== ASSIGNMENT ==
Where the line with "Once all the" appears in the records below, start there and transcribe each line exactly through the last.

*** Opening of EXTRACTED INFORMATION ***

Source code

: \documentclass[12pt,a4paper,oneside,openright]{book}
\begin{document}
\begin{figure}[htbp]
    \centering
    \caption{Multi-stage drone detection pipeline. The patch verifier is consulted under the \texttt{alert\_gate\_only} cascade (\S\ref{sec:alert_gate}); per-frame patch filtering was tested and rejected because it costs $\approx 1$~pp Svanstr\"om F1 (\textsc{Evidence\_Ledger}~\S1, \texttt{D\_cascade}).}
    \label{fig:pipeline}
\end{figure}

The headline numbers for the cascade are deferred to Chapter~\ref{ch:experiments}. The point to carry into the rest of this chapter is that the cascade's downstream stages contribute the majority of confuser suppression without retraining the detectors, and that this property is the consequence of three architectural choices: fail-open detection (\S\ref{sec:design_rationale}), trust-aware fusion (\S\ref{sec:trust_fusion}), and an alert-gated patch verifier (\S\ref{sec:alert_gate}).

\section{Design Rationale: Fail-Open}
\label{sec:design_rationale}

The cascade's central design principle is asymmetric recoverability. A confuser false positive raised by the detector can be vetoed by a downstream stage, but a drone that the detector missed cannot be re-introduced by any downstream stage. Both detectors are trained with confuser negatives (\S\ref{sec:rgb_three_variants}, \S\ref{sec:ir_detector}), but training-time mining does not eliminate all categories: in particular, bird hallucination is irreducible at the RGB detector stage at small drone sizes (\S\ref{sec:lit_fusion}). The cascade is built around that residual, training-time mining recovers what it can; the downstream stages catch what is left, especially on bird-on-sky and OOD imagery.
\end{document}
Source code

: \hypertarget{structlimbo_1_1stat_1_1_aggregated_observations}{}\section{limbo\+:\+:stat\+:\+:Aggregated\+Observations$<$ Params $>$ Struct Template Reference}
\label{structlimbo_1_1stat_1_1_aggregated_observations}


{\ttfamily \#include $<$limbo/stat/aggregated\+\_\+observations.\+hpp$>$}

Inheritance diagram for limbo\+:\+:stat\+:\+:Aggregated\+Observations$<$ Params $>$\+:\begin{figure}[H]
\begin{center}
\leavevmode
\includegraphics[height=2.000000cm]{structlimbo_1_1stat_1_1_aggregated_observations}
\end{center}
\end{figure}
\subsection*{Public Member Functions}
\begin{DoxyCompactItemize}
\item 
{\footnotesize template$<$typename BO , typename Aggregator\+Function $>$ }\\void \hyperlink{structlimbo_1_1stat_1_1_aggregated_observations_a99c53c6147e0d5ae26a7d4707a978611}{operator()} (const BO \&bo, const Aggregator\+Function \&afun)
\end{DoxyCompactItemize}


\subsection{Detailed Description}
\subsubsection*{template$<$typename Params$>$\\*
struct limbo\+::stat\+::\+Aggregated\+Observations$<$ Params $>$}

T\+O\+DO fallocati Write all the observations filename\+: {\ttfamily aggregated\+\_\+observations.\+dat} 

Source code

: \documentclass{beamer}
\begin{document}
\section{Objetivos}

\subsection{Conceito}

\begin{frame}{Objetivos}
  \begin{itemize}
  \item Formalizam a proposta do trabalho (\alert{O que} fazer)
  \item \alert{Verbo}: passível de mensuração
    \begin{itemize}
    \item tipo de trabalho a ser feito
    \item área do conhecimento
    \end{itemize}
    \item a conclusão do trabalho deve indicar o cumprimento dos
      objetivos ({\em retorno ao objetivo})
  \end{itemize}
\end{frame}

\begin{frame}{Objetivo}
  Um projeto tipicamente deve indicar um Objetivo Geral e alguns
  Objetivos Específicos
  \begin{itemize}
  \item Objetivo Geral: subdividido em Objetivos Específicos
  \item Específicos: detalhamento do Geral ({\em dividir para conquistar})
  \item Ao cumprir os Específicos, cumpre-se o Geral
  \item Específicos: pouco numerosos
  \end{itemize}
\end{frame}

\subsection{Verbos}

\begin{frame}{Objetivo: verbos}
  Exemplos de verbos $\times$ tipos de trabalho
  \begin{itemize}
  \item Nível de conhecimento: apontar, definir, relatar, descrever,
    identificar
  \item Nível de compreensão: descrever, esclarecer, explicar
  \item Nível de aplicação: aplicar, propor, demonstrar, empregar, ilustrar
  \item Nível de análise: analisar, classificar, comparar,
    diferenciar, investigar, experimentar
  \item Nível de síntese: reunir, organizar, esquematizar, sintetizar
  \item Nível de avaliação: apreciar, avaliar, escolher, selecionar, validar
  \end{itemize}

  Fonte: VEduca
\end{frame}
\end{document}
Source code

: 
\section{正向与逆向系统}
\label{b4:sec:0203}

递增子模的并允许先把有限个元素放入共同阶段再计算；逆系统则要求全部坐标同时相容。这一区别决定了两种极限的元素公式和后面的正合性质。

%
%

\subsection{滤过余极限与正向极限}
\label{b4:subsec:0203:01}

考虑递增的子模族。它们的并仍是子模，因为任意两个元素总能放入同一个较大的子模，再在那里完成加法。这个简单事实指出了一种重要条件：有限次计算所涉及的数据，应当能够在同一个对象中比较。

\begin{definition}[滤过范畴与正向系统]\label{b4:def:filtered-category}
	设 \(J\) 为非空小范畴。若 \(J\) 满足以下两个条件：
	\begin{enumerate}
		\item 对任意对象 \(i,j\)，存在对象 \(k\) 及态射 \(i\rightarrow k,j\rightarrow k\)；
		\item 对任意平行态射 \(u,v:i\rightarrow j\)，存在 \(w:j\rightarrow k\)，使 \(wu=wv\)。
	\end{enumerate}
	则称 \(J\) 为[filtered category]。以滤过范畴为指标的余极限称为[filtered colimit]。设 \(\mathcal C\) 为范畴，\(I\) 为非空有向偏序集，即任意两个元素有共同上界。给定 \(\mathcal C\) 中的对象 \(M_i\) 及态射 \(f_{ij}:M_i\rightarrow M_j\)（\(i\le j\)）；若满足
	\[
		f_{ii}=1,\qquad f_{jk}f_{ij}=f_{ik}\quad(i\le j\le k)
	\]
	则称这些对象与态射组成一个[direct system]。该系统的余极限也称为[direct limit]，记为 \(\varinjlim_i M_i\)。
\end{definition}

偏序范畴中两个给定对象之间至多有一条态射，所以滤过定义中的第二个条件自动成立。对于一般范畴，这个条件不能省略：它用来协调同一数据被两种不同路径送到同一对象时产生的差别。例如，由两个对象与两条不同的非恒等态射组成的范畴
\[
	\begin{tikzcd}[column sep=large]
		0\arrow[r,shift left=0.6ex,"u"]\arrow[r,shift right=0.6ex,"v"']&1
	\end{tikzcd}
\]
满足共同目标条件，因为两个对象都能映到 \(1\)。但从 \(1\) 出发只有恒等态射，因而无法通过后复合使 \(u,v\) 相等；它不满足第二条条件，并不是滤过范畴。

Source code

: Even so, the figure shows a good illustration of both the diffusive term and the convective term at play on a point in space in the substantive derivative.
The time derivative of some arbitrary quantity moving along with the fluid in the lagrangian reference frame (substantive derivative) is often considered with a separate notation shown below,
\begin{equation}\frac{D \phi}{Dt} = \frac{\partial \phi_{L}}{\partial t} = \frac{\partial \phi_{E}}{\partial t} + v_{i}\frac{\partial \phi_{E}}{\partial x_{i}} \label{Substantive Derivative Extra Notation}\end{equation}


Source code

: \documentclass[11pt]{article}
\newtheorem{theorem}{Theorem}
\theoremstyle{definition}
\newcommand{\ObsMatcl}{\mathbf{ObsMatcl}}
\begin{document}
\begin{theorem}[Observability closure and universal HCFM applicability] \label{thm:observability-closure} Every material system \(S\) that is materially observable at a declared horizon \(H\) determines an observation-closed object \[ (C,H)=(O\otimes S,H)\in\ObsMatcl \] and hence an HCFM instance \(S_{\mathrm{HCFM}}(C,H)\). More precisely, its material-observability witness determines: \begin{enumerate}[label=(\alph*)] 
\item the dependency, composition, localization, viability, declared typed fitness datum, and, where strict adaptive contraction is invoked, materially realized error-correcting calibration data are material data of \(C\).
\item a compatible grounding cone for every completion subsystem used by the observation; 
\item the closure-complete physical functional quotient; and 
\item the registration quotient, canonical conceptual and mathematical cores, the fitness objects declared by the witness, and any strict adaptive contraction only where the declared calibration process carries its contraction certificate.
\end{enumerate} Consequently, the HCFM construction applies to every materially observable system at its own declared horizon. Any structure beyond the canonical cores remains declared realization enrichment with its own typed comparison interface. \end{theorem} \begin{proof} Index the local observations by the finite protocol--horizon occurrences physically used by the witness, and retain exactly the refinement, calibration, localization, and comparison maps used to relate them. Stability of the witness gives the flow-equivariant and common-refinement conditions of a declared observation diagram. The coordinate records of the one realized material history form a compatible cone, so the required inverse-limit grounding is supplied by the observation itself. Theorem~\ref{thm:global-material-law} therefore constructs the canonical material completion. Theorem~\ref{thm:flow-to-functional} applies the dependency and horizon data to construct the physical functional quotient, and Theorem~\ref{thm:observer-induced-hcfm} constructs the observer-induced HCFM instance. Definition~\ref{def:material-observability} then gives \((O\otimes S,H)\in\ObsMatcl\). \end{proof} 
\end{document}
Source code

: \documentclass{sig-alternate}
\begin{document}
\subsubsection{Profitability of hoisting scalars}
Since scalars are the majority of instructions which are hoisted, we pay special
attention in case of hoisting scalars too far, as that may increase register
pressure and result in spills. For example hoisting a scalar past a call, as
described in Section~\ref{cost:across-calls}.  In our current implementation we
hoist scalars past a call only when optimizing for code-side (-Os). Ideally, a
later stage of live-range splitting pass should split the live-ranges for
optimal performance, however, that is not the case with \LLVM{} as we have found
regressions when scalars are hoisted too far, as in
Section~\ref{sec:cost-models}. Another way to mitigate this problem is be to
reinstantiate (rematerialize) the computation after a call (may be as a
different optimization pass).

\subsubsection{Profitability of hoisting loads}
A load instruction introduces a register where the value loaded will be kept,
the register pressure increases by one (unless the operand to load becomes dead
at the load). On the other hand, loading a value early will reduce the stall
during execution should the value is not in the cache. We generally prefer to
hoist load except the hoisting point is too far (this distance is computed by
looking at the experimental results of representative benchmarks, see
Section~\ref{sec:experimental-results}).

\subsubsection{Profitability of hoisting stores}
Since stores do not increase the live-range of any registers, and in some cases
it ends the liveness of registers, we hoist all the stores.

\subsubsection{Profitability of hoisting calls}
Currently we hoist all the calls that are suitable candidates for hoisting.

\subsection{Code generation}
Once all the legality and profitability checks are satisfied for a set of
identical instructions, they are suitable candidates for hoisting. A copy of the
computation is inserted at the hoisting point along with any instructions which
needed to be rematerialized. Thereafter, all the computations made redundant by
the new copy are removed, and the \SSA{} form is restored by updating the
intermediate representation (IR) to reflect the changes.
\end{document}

*** Close of EXTRACTED INFORMATION ***

== EXERCISE RESULT ==
Once all the legality and profitability checks are satisfied for a set of
identical instructions, they are suitable candidates for hoisting. A copy of the
computation is inserted at the hoisting point along with any instructions which
needed to be rematerialized. Thereafter, all the computations made redundant by
the new copy are removed, and the \SSA{} form is restored by updating the
intermediate representation (IR) to reflect the changes.
\end{document}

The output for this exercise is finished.